--- DATA LISTING ---
————————
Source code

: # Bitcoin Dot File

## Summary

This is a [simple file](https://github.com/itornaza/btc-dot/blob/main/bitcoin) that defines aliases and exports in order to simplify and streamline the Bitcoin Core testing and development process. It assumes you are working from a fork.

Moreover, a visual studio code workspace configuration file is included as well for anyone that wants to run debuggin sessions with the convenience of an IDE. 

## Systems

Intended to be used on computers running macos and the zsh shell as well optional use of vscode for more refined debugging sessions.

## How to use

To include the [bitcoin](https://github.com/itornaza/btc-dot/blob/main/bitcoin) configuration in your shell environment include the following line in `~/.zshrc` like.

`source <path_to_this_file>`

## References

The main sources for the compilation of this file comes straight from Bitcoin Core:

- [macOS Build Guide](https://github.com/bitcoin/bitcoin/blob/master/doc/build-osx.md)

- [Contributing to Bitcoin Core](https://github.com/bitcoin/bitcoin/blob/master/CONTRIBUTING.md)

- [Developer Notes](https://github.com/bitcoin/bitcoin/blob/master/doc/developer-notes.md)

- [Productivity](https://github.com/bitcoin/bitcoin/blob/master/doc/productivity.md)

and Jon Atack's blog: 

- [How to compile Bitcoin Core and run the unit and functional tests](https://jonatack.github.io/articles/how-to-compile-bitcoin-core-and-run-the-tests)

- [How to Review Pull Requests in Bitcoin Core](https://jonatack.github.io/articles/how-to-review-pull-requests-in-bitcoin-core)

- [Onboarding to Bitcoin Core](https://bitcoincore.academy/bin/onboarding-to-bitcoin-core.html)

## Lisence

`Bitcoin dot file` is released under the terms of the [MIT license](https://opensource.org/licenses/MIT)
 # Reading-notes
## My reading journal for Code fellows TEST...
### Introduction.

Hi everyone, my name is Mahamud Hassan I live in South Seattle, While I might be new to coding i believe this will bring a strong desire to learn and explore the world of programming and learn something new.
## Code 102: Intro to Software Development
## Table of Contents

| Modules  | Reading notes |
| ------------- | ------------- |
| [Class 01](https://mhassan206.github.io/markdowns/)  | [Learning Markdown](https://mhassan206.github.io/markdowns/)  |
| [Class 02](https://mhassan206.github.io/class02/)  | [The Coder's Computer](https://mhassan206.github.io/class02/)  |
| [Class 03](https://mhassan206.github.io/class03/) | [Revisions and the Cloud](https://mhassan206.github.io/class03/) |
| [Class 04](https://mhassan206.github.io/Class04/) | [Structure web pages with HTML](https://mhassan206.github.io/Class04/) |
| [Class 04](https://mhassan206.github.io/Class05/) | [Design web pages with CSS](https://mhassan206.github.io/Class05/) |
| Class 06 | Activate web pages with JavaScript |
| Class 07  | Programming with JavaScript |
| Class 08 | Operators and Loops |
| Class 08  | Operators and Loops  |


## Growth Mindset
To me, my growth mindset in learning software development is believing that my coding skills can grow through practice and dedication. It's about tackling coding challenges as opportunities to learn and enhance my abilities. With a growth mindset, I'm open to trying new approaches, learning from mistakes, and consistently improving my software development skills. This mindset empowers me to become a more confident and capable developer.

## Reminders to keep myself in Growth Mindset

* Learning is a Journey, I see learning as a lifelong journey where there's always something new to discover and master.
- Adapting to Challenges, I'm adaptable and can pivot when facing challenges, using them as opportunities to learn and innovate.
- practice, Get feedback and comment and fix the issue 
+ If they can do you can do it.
————————
--- TO DO ---
Each line above that holds the string "pages" should be copied and shown.

--- TASK RESPONSE ---
| [Class 04](https://mhassan206.github.io/Class04/) | [Structure web pages with HTML](https://mhassan206.github.io/Class04/) |
| [Class 04](https://mhassan206.github.io/Class05/) | [Design web pages with CSS](https://mhassan206.github.io/Class05/) |
| Class 06 | Activate web pages with JavaScript |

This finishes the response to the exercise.